On the other hand, pursuant to Article 21 of the 2013 Constitution and Article 38 of the Civil Code, personal information is inviolable and protected by law. Personal information must be collected with the consent of the persons concerned, except that the collection or announcement of information or materials are made according to the decision of a competent agency. Since companies providing detective and investigative services are not the units which are recognised by law to have the function and authority to collect information, the Employer’s use of the detective service and the collection of Employees’ personal information accordingly may be considered as violations against law, violating the concerned Employees’ privacy rights if they do not consent to this. Therefore, Employers should consider this legal issue in using the detective and investigative services.

Regarding the collection of evidence of Employees’ violations, pursuant to Article 123.1(a) of the Labor Code, one of the principles in imposing disciplinary actions on Employees is to prove that Employees have actually committed violation acts. Employers can prove this issue by collecting and providing the evidence and materials that document the Employees’ corresponding violations as a basis for imposing disciplinary actions. These evidence and materials may be used by Employers to substantiate their opinions at the Court or local competent labour management agencies if there is a dispute or legal action concerning the decision on imposing disciplinary actions.

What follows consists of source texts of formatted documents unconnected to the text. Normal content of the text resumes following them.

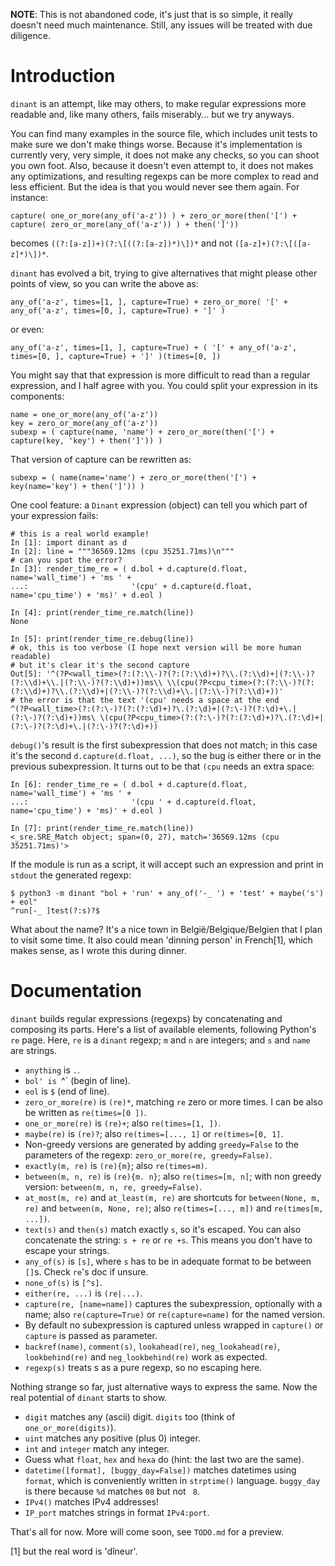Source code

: **NOTE**: This is not abandoned code, it's just that is so simple, it really
doesn't need much maintenance. Still, any issues will be treated with due
diligence.

# Introduction

`dinant` is an attempt, like may others, to make regular expressions more
readable and, like many others, fails miserably... but we try anyways.

You can find many examples in the source file, which includes unit tests to make
sure we don't make things worse. Because it's implementation is currently very,
very simple, it does not make any checks, so you can shoot you own foot. Also,
because it doesn't even attempt to, it does not makes any optimizations, and
resulting regexps can be more complex to read and less efficient. But the idea
is that you would never see them again. For instance:

    capture( one_or_more(any_of('a-z')) ) + zero_or_more(then('[') + capture( zero_or_more(any_of('a-z')) ) + then(']'))

becomes `((?:[a-z])+)(?:\[((?:[a-z])*)\])*` and not `([a-z]+)(?:\[([a-z]*)\])*`.

`dinant` has evolved a bit, trying to give alternatives that might please other
points of view, so you can write the above as:

    any_of('a-z', times=[1, ], capture=True) + zero_or_more( '[' + any_of('a-z', times=[0, ], capture=True) + ']' )

or even:

    any_of('a-z', times=[1, ], capture=True) + ( '[' + any_of('a-z', times=[0, ], capture=True) + ']' )(times=[0, ])

You might say that that expression is more difficult to read than a regular
expression, and I half agree with you. You could split your expression in its
components:

    name = one_or_more(any_of('a-z'))
    key = zero_or_more(any_of('a-z'))
    subexp = ( capture(name, 'name') + zero_or_more(then('[') + capture(key, 'key') + then(']')) )

That version of capture can be rewritten as:

    subexp = ( name(name='name') + zero_or_more(then('[') + key(name='key') + then(']')) )

One cool feature: a `Dinant` expression (object) can tell you which part of your
expression fails:

    # this is a real world example!
    In [1]: import dinant as d
    In [2]: line = """36569.12ms (cpu 35251.71ms)\n"""
    # can you spot the error?
    In [3]: render_time_re = ( d.bol + d.capture(d.float, name='wall_time') + 'ms ' +
    ...:                       '(cpu' + d.capture(d.float, name='cpu_time') + 'ms)' + d.eol )

    In [4]: print(render_time_re.match(line))
    None

    In [5]: print(render_time_re.debug(line))
    # ok, this is too verbose (I hope next version will be more human readable)
    # but it's clear it's the second capture
    Out[5]: '^(?P<wall_time>(?:(?:\\-)?(?:(?:\\d)+)?\\.(?:\\d)+|(?:\\-)?(?:\\d)+\\.|(?:\\-)?(?:\\d)+))ms\\ \\(cpu(?P<cpu_time>(?:(?:\\-)?(?:(?:\\d)+)?\\.(?:\\d)+|(?:\\-)?(?:\\d)+\\.|(?:\\-)?(?:\\d)+))'
    # the error is that the text '(cpu' needs a space at the end
    ^(?P<wall_time>(?:(?:\-)?(?:(?:\d)+)?\.(?:\d)+|(?:\-)?(?:\d)+\.|(?:\-)?(?:\d)+))ms\ \(cpu(?P<cpu_time>(?:(?:\-)?(?:(?:\d)+)?\.(?:\d)+|(?:\-)?(?:\d)+\.|(?:\-)?(?:\d)+))

`debug()`'s result is the first subexpression that does not match; in this case
it's the second `d.capture(d.float, ...)`, so the bug is either there or in the
previous subexpression. It turns out to be that `(cpu` needs an extra space:

    In [6]: render_time_re = ( d.bol + d.capture(d.float, name='wall_time') + 'ms ' +
    ...:                       '(cpu ' + d.capture(d.float, name='cpu_time') + 'ms)' + d.eol )

    In [7]: print(render_time_re.match(line))
    <_sre.SRE_Match object; span=(0, 27), match='36569.12ms (cpu 35251.71ms)'>

If the module is run as a script, it will accept such an expression and print in
`stdout` the generated regexp:

    $ python3 -m dinant "bol + 'run' + any_of('-_ ') + 'test' + maybe('s') + eol"
    ^run[-_ ]test(?:s)?$

What about the name? It's a nice town in België/Belgique/Belgien that I plan to
visit some time. It also could mean 'dinning person' in French[1], which makes
sense, as I wrote this during dinner.

# Documentation

`dinant` builds regular expressions (regexps) by concatenating and composing its
parts. Here's a list of available elements, following Python's `re` page. Here,
`re` is a `dinant` regexp; `m` and `n` are integers; and `s` and `name` are
strings.

* `anything` is `.`.
* `bol' is `^` (begin of line).
* `eol` is `$` (end of line).
* `zero_or_more(re)` is `(re)*`, matching `re` zero or more times. I can be also
  be written as `re(times=[0 ])`.
* `one_or_more(re)` is `(re)+`; also `re(times=[1, ])`.
* `maybe(re)` is `(re)?`; also `re(times=[..., 1]` or `re(times=[0, 1]`.
* Non-greedy versions are generated by adding `greedy=False` to the parameters
  of the regexp: `zero_or_more(re, greedy=False)`.
* `exactly(m, re)` is `(re){m}`; also `re(times=m)`.
* `between(m, n, re)` is `(re){m. n}`; also `re(times=[m, n]`; with non greedy
  version: `between(m, n, re, greedy=False)`.
* `at_most(m, re)` and `at_least(m, re)` are shortcuts for `between(None, m, re)`
  and `between(m, None, re)`; also `re(times=[..., m])` and `re(times[m, ...])`.
* `text(s)` and `then(s)` match exactly `s`, so it's escaped. You can also
  concatenate the string: `s + re` or `re +s`. This means you don't have to
  escape your strings.
* `any_of(s)` is `[s]`, where `s` has to be in adequate format to be between
  `[]`s. Check `re`'s doc if unsure.
* `none_of(s)` is `[^s]`.
* `either(re, ...)` is `(re|...)`.
* `capture(re, [name=name])` captures the subexpression, optionally with a name;
  also `re(capture=True)` or `re(capture=name)` for the named version.
* By default no subexpression is captured unless wrapped in `capture()` or
  `capture` is passed as parameter.
* `backref(name)`, `comment(s)`, `lookahead(re)`, `neg_lookahead(re)`,
  `lookbehind(re)` and `neg_lookbehind(re)` work as expected.
* `regexp(s)` treats s as a pure regexp, so no escaping here.

Nothing strange so far, just alternative ways to express the same. Now the real
potential of `dinant` starts to show.

* `digit` matches any (ascii) digit. `digits` too (think of `one_or_more(digits)`).
* `uint` matches any positive (plus 0) integer.
* `int` and `integer` match any integer.
* Guess what `float`, `hex` and `hexa` do (hint: the last two are the same).
* `datetime([format], [buggy_day=False])` matches datetimes using `format`,
  which is conveniently written in `strptime()` language. `buggy_day` is there
  because `%d` matches `08` but not ` 8`.
* `IPv4()` matches IPv4 addresses!
* `IP_port` matches strings in format `IPv4:port`.

That's all for now. More will come soon, see `TODO.md` for a preview.

[1] but the real word is 'dîneur'.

Currently, there are not any regulations on the procedure for verifying and collecting evidence as well as the regulation on forms and conditions of the evidence which are used to impose disciplinary actions. However, Employers can refer to the regulations on evidence prescribed in the civil procedure law. Pursuant to Articles 94 and 95 of the Civil Procedure Code, valid evidence may include:

  • Readable materials (originals or copies lawfully notarised or authenticated or supplied and certified by competent agencies or organisations);
  • Audible, visible materials (must be presented together with the explanatory documents about the origin of such materials that are recorded by the presenting persons themselves, or with the documents certified by the one providing such materials for the presenting persons about the origins of those materials or documents related to such audio and/or video recording);
  • Electronic data (exchange of electronic data, electronic invoices, electronic mails, telegram, telegraphy, facsimile and other similar forms);
  • Exhibits (the original and related to the cases);
  • Involved parties’ testimonies, witnesses’ testimonies (recorded in writing or in audio-tapes, audio-discs, or video-tapes or discs or other audio or image recording devices);
  • Inspection conclusions;
  • On-site appraisal minutes;
  • Property evaluation and price appraisal results;
  • Written records of legal facts or acts that are formulated by functional persons (e.g. the minutes made and certified by the bailiff); and/or
  • Notarised/authenticated documents;

In addition, organisations, agencies and individuals can collect evidence by themselves by[1]: (i) collecting readable, audible or visible materials, electronic data, exhibits concerning the case; and/or (ii) identifying witnesses and obtaining their confirmations. Furthermore, Employers may collect evidence by requesting organisations, agencies and individuals to make copies of or provide relevant documents, and request the commune/ward people’s committees to authenticate the witnesses’ signatures. Particularly for the case where disputes are brought to the Court, agencies, organisations or individuals may request the Court to collect evidence and documents if they cannot do it; and may also request the Court to issue the decision on inspecting and valuating assets for the purpose of evidence collection. By performing the tasks mentioned above, agencies, organisations or individuals can verify and collect the valid evidence as listed.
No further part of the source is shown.